Work request: Look through the entries below for the line with "## Coming Soon" and the line with "This repository consists", then give again exactly those two lines and all lines between them, minus the pictures.

Records shown:
[Start of section]

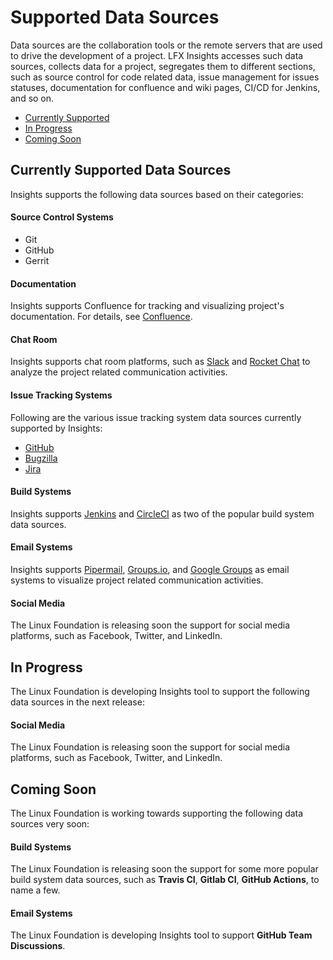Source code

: # Supported Data Sources

Data sources are the collaboration tools or the remote servers that are used to drive the development of a project. LFX Insights accesses such data sources, collects data for a project, segregates them to different sections, such as source control for code related data, issue management for issues statuses, documentation for confluence and wiki pages, CI/CD for Jenkins, and so on.

* [Currently Supported](supported-data-sources.md#currently-supported-data-sources)
* [In Progress](supported-data-sources.md#in-progress)
* [Coming Soon](supported-data-sources.md#coming-soon)

## Currently Supported Data Sources

Insights supports the following data sources based on their categories:

#### Source Control Systems

* Git
* GitHub
* Gerrit

#### Documentation

Insights supports Confluence for tracking and visualizing project's documentation. For details, see [Confluence](view-project-dashboard/ecosystem-metrics/documentation/confluence.md).

#### Chat Room

Insights supports chat room platforms, such as [Slack](view-project-dashboard/ecosystem-metrics/chat-room/slack.md) and [Rocket Chat](view-project-dashboard/ecosystem-metrics/chat-room/rocket-chat.md) to analyze the project related communication activities.

#### Issue Tracking Systems

Following are the various issue tracking system data sources currently supported by Insights:

* [GitHub](view-project-dashboard/technical-metrics/project-management/github-issues.md)
* [Bugzilla](view-project-dashboard/technical-metrics/project-management/bugzilla.md)
* [Jira](view-project-dashboard/technical-metrics/project-management/jira.md)

#### Build Systems

Insights supports [Jenkins](view-project-dashboard/technical-metrics/ci-cd/jenkins.md) and [CircleCI](view-project-dashboard/technical-metrics/ci-cd/circle-ci.md) as two of the popular build system data sources.

#### Email Systems

Insights supports [Pipermail](view-project-dashboard/ecosystem-metrics/mailing-list/pipermail.md), [Groups.io](view-project-dashboard/ecosystem-metrics/mailing-list/groupsio.md), and [Google Groups](view-project-dashboard/ecosystem-metrics/mailing-list/google-groups.md) as email systems to visualize project related communication activities.

#### Social Media

The Linux Foundation is releasing soon the support for social media platforms, such as Facebook, Twitter, and LinkedIn.

## In Progress 

The Linux Foundation is developing Insights tool to support the following data sources in the next release:

#### Social Media

The Linux Foundation is releasing soon the support for social media platforms, such as Facebook, Twitter, and LinkedIn.

## Coming Soon

The Linux Foundation is working towards supporting the following data sources very soon:

#### Build Systems

The Linux Foundation is releasing soon the support for some more popular build system data sources, such as **Travis CI**, **Gitlab CI**, **GitHub Actions**, to name a few.

#### Email Systems

The Linux Foundation is developing Insights tool to support **GitHub Team Discussions**.

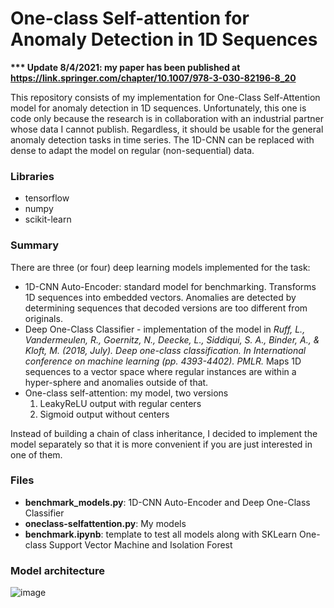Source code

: # One-class Self-attention for Anomaly Detection in 1D Sequences

<b>*** Update 8/4/2021: my paper has been published at https://link.springer.com/chapter/10.1007/978-3-030-82196-8_20 </b>

This repository consists of my implementation for One-Class Self-Attention model for anomaly detection in 1D sequences. Unfortunately, this one is code only because the research is in collaboration with an industrial partner whose data I cannot publish. Regardless, it should be usable for the general anomaly detection tasks in time series. The 1D-CNN can be replaced with dense to adapt the model on regular (non-sequential) data.

### Libraries
- tensorflow
- numpy
- scikit-learn

### Summary

There are three (or four) deep learning models implemented for the task:
- 1D-CNN Auto-Encoder: standard model for benchmarking. Transforms 1D sequences into embedded vectors. Anomalies are detected by determining sequences that decoded versions are too different from originals. 
- Deep One-Class Classifier - implementation of the model in <i>Ruff, L., Vandermeulen, R., Goernitz, N., Deecke, L., Siddiqui, S. A., Binder, A., & Kloft, M. (2018, July). Deep one-class classification. In International conference on machine learning (pp. 4393-4402). PMLR. </i> Maps 1D sequences to a vector space where regular instances are within a hyper-sphere and anomalies outside of that.
- One-class self-attention: my model, two versions
    1. LeakyReLU output with regular centers
    2. Sigmoid output without centers

Instead of building a chain of class inheritance, I decided to implement the model separately so that it is more convenient if you are just interested in one of them.

### Files
- <b>benchmark_models.py</b>: 1D-CNN Auto-Encoder and Deep One-Class Classifier
- <b>oneclass-selfattention.py</b>: My models
- <b>benchmark.ipynb</b>: template to test all models along with SKLearn One-class Support Vector Machine and Isolation Forest

### Model architecture

![image](https://user-images.githubusercontent.com/5643444/232246660-6ce5e721-5422-46f8-b5a9-49540491581a.png)
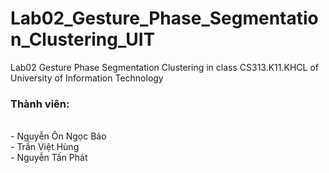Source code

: # Lab02_Gesture_Phase_Segmentation_Clustering_UIT
Lab02 Gesture Phase Segmentation Clustering in class CS313.K11.KHCL of University of Information Technology

<h3>Thành viên:</h3><br>
- Nguyễn Ôn Ngọc Bảo<br>
- Trần Việt Hùng<br>
- Nguyễn Tấn Phát<br>
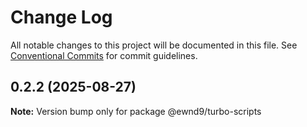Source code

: # Change Log

All notable changes to this project will be documented in this file.
See [Conventional Commits](https://conventionalcommits.org) for commit guidelines.

## 0.2.2 (2025-08-27)

**Note:** Version bump only for package @ewnd9/turbo-scripts
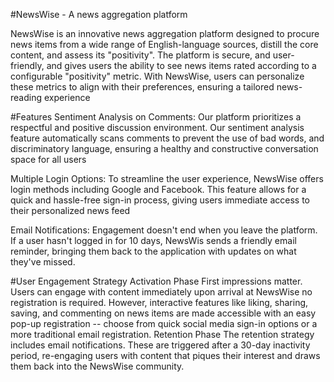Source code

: #NewsWise - A news aggregation platform

NewsWise is an innovative news aggregation platform designed to procure news items from
a wide range of English-language sources, distill the core content, and assess its "positivity". 
The platform is secure, and user-friendly, and gives users the ability to see news items rated according 
to a configurable "positivity" metric. With NewsWise, users can personalize these metrics to align with
their preferences, ensuring a tailored news-reading experience

#Features
Sentiment Analysis on Comments: Our platform prioritizes a respectful and positive discussion environment.
Our sentiment analysis feature automatically scans comments to prevent the use of bad words, and
discriminatory language, ensuring a healthy and constructive conversation space for all users

Multiple Login Options: To streamline the user experience, NewsWise offers login methods
including Google and Facebook. This feature allows for a quick and hassle-free sign-in process, 
giving users immediate access to their personalized news feed

Email Notifications: Engagement doesn't end when you leave the platform. If a user hasn't logged in for 
10 days, NewsWis sends a friendly email reminder, bringing them back to the application with updates on 
what they've missed.

#User Engagement Strategy
Activation Phase First impressions matter. Users can engage with content immediately upon arrival at NewsWise 
no registration is required. However, interactive features like liking, sharing, saving, and commenting on news 
items are made accessible with an easy pop-up registration -- choose from quick social media sign-in options or 
a more traditional email registration.
Retention Phase The retention strategy includes email notifications. These are triggered after a 30-day inactivity 
period, re-engaging users with content that piques their interest and draws them back into the NewsWise community.
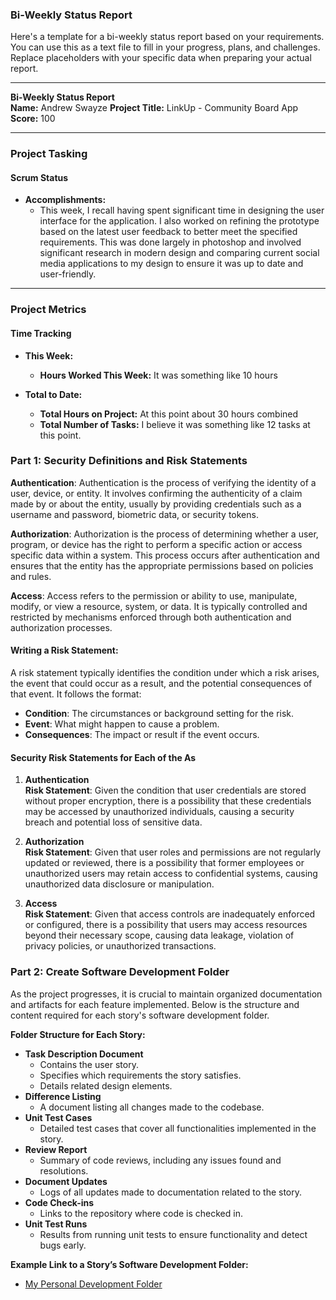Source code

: ### Bi-Weekly Status Report


Here's a template for a bi-weekly status report based on your requirements. You can use this as a text file to fill in your progress, plans, and challenges. Replace placeholders with your specific data when preparing your actual report.

---

**Bi-Weekly Status Report**  
**Name:** Andrew Swayze
**Project Title:** LinkUp - Community Board App
**Score:** 100

---

### Project Tasking

#### Scrum Status

- **Accomplishments:**
  - This week, I recall having spent significant time in designing the user interface for the application. I also worked on refining the prototype based on the latest user feedback to better meet the specified requirements. This was done largely in photoshop and involved significant research in modern design and comparing current social media applications to my design to ensure it was up to date and user-friendly.

---

### Project Metrics

#### Time Tracking

- **This Week:**
  - **Hours Worked This Week:** It was something like 10 hours

- **Total to Date:**
  - **Total Hours on Project:** At this point about 30 hours combined
  - **Total Number of Tasks:** I believe it was something like 12 tasks at this point.

### Part 1: Security Definitions and Risk Statements

**Authentication**: Authentication is the process of verifying the identity of a user, device, or entity. It involves confirming the authenticity of a claim made by or about the entity, usually by providing credentials such as a username and password, biometric data, or security tokens.

**Authorization**: Authorization is the process of determining whether a user, program, or device has the right to perform a specific action or access specific data within a system. This process occurs after authentication and ensures that the entity has the appropriate permissions based on policies and rules.

**Access**: Access refers to the permission or ability to use, manipulate, modify, or view a resource, system, or data. It is typically controlled and restricted by mechanisms enforced through both authentication and authorization processes.

#### Writing a Risk Statement:
A risk statement typically identifies the condition under which a risk arises, the event that could occur as a result, and the potential consequences of that event. It follows the format:
- **Condition**: The circumstances or background setting for the risk.
- **Event**: What might happen to cause a problem.
- **Consequences**: The impact or result if the event occurs.

#### Security Risk Statements for Each of the As

1. **Authentication**  
   **Risk Statement**: Given the condition that user credentials are stored without proper encryption, there is a possibility that these credentials may be accessed by unauthorized individuals, causing a security breach and potential loss of sensitive data.

2. **Authorization**  
   **Risk Statement**: Given that user roles and permissions are not regularly updated or reviewed, there is a possibility that former employees or unauthorized users may retain access to confidential systems, causing unauthorized data disclosure or manipulation.

3. **Access**  
   **Risk Statement**: Given that access controls are inadequately enforced or configured, there is a possibility that users may access resources beyond their necessary scope, causing data leakage, violation of privacy policies, or unauthorized transactions.

### Part 2: Create Software Development Folder

As the project progresses, it is crucial to maintain organized documentation and artifacts for each feature implemented. Below is the structure and content required for each story's software development folder.

**Folder Structure for Each Story:**

- **Task Description Document**
  - Contains the user story.
  - Specifies which requirements the story satisfies.
  - Details related design elements.
- **Difference Listing**
  - A document listing all changes made to the codebase.
- **Unit Test Cases**
  - Detailed test cases that cover all functionalities implemented in the story.
- **Review Report**
  - Summary of code reviews, including any issues found and resolutions.
- **Document Updates**
  - Logs of all updates made to documentation related to the story.
- **Code Check-ins**
  - Links to the repository where code is checked in.
- **Unit Test Runs**
  - Results from running unit tests to ensure functionality and detect bugs early.

**Example Link to a Story’s Software Development Folder:**

- [My Personal Development Folder](https://github.com/RoguePiranha/CSE490PersonalDevelopment/)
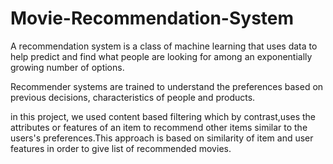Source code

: # Movie-Recommendation-System

A recommendation system is a class of machine learning that uses data to help predict and find what people are looking for among an exponentially growing number of options.

Recommender systems are trained to understand the preferences based on previous decisions, characteristics of people and products.


in this project, we used content based filtering which by contrast,uses the attributes or features of an item to recommend other items similar to the users's preferences.This approach is based on similarity of item and user features in order to give list of recommended movies.
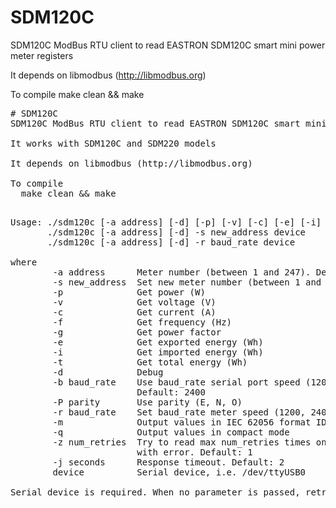 # SDM120C
SDM120C ModBus RTU client to read EASTRON SDM120C smart mini power meter registers

It depends on libmodbus (http://libmodbus.org)

To compile
  make clean && make

<PRE>
# SDM120C
SDM120C ModBus RTU client to read EASTRON SDM120C smart mini power meter registers

It works with SDM120C and SDM220 models

It depends on libmodbus (http://libmodbus.org)

To compile
  make clean && make

<PRE>
Usage: ./sdm120c [-a address] [-d] [-p] [-v] [-c] [-e] [-i] [-t] [-f] [-g] [[-m]|[-q]] [-b baud_rate] [-P parity] [-z num_retries] [-j seconds] device
       ./sdm120c [-a address] [-d] -s new_address device
       ./sdm120c [-a address] [-d] -r baud_rate device

where
        -a address      Meter number (between 1 and 247). Default: 1
        -s new_address  Set new meter number (between 1 and 247)
        -p              Get power (W)
        -v              Get voltage (V)
        -c              Get current (A)
        -f              Get frequency (Hz)
        -g              Get power factor
        -e              Get exported energy (Wh)
        -i              Get imported energy (Wh)
        -t              Get total energy (Wh)
        -d              Debug
        -b baud_rate    Use baud_rate serial port speed (1200, 2400, 4800, 9600)
                        Default: 2400
        -P parity       Use parity (E, N, O)
        -r baud_rate    Set baud_rate meter speed (1200, 2400, 4800, 9600)
        -m              Output values in IEC 62056 format ID(VALUE*UNIT)
        -q              Output values in compact mode
        -z num_retries  Try to read max num_retries times on bus before exiting
                        with error. Default: 1
        -j seconds      Response timeout. Default: 2
        device          Serial device, i.e. /dev/ttyUSB0

Serial device is required. When no parameter is passed, retrives all values
</PRE>
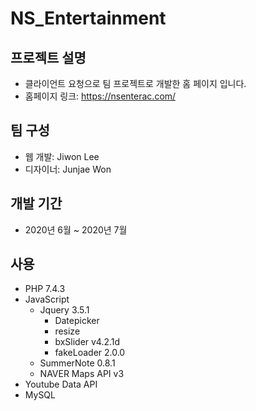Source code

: # NS_Entertainment
## 프로젝트 설명
+ 클라이언트 요청으로 팀 프로젝트로 개발한 홈 페이지 입니다.
+ 홈페이지 링크: https://nsenterac.com/

## 팀 구성
+ 웹 개발: Jiwon Lee
+ 디자이너: Junjae Won

## 개발 기간
+ 2020년 6월 ~ 2020년 7월

## 사용
+ PHP 7.4.3
+ JavaScript
    + Jquery 3.5.1
        + Datepicker
        + resize
        + bxSlider v4.2.1d
        + fakeLoader 2.0.0
    + SummerNote 0.8.1
    + NAVER Maps API v3
+ Youtube Data API
+ MySQL
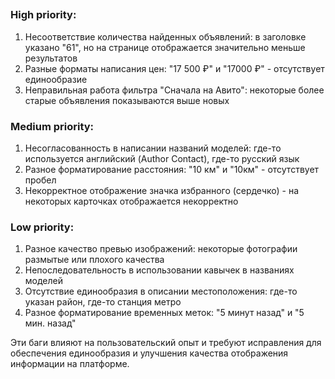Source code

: ##

### High priority:
1. Несоответствие количества найденных объявлений: в заголовке указано "61", но на странице отображается значительно меньше результатов
2. Разные форматы написания цен: "17 500 ₽" и "17000 ₽" - отсутствует единообразие
3. Неправильная работа фильтра "Сначала на Авито": некоторые более старые объявления показываются выше новых

### Medium priority:
1. Несогласованность в написании названий моделей: где-то используется английский (Author Contact), где-то русский язык
2. Разное форматирование расстояния: "10 км" и "10км" - отсутствует пробел
3. Некорректное отображение значка избранного (сердечко) - на некоторых карточках отображается некорректно

### Low priority:
1. Разное качество превью изображений: некоторые фотографии размытые или плохого качества
2. Непоследовательность в использовании кавычек в названиях моделей
3. Отсутствие единообразия в описании местоположения: где-то указан район, где-то станция метро
4. Разное форматирование временных меток: "5 минут назад" и "5 мин. назад"

Эти баги влияют на пользовательский опыт и требуют исправления для обеспечения единообразия и улучшения качества отображения информации на платформе.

[End of section]

Solution:
## Coming Soon

The Linux Foundation is working towards supporting the following data sources very soon:

#### Build Systems

The Linux Foundation is releasing soon the support for some more popular build system data sources, such as **Travis CI**, **Gitlab CI**, **GitHub Actions**, to name a few.

#### Email Systems

The Linux Foundation is developing Insights tool to support **GitHub Team Discussions**.

Source code

: # One-class Self-attention for Anomaly Detection in 1D Sequences

<b>*** Update 8/4/2021: my paper has been published at https://link.springer.com/chapter/10.1007/978-3-030-82196-8_20 </b>

This repository consists of my implementation for One-Class Self-Attention model for anomaly detection in 1D sequences. Unfortunately, this one is code only because the research is in collaboration with an industrial partner whose data I cannot publish. Regardless, it should be usable for the general anomaly detection tasks in time series. The 1D-CNN can be replaced with dense to adapt the model on regular (non-sequential) data.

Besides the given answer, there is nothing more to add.